Data for this task:

* * *

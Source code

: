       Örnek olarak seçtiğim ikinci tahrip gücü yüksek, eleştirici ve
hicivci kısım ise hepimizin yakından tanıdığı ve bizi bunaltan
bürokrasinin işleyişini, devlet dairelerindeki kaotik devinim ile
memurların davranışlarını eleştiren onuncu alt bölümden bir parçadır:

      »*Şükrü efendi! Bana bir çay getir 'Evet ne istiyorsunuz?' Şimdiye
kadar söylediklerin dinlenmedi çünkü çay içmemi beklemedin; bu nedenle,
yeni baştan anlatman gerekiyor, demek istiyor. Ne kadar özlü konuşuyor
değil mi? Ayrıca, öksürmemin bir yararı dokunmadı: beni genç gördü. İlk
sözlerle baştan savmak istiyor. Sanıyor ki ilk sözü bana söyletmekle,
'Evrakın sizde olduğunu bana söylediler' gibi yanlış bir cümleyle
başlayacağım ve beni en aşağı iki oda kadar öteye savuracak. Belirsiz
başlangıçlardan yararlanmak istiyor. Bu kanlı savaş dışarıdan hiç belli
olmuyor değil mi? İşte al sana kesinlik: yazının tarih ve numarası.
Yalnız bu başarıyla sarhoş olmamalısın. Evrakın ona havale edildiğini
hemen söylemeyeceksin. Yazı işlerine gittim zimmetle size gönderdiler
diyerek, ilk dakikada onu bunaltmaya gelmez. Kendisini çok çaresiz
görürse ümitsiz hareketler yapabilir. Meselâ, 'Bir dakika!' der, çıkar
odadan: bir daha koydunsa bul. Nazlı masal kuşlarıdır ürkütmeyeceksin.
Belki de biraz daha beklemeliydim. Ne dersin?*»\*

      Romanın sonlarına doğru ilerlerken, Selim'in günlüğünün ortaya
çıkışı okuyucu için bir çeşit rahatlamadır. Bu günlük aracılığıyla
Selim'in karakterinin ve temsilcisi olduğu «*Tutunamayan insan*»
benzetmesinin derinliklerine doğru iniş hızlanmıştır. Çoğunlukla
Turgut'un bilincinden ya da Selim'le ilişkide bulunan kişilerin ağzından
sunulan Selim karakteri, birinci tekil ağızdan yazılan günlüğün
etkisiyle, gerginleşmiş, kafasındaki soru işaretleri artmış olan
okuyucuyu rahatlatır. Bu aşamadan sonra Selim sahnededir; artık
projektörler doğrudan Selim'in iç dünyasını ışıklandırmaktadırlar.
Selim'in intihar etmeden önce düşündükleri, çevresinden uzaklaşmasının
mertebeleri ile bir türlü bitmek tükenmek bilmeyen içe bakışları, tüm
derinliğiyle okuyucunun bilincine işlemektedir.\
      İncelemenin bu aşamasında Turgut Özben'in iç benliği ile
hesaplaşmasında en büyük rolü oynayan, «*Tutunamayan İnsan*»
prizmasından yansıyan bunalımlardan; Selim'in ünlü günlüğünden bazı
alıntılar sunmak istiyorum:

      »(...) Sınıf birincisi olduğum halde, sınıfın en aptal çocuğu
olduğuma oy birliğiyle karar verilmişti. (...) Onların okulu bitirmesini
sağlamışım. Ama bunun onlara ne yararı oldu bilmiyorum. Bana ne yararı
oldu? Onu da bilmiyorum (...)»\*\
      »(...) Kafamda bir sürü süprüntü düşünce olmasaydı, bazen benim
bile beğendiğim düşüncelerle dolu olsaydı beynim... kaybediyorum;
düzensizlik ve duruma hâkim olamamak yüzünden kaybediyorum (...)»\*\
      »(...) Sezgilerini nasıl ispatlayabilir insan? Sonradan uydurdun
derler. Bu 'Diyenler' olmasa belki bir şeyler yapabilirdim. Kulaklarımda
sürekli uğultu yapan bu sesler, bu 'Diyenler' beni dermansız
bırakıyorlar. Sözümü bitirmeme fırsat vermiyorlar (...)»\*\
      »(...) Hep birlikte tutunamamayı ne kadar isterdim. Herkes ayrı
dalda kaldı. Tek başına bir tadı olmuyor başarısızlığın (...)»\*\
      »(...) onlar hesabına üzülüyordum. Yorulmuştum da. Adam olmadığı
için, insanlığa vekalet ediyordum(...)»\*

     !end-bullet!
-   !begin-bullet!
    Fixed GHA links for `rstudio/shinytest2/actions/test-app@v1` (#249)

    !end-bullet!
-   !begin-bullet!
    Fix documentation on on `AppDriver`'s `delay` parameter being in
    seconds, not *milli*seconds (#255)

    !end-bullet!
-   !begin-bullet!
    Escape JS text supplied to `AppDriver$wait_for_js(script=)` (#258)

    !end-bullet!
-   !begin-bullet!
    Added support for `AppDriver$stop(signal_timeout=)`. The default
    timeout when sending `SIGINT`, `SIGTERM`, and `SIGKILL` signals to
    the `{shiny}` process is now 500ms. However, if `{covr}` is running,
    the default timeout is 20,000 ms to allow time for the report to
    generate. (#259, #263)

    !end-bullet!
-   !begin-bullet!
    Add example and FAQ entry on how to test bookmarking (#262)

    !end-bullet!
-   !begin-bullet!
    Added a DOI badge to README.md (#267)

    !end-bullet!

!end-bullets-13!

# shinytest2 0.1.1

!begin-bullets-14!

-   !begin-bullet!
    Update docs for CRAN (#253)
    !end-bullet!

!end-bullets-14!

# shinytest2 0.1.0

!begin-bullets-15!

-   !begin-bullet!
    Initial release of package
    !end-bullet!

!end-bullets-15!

* * *

Exercise goal:
Search the entries for "için" and show every line that has it.

Answer section:
çıkışı okuyucu için bir çeşit rahatlamadır. Bu günlük aracılığıyla
için, insanlığa vekalet ediyordum(...)»\*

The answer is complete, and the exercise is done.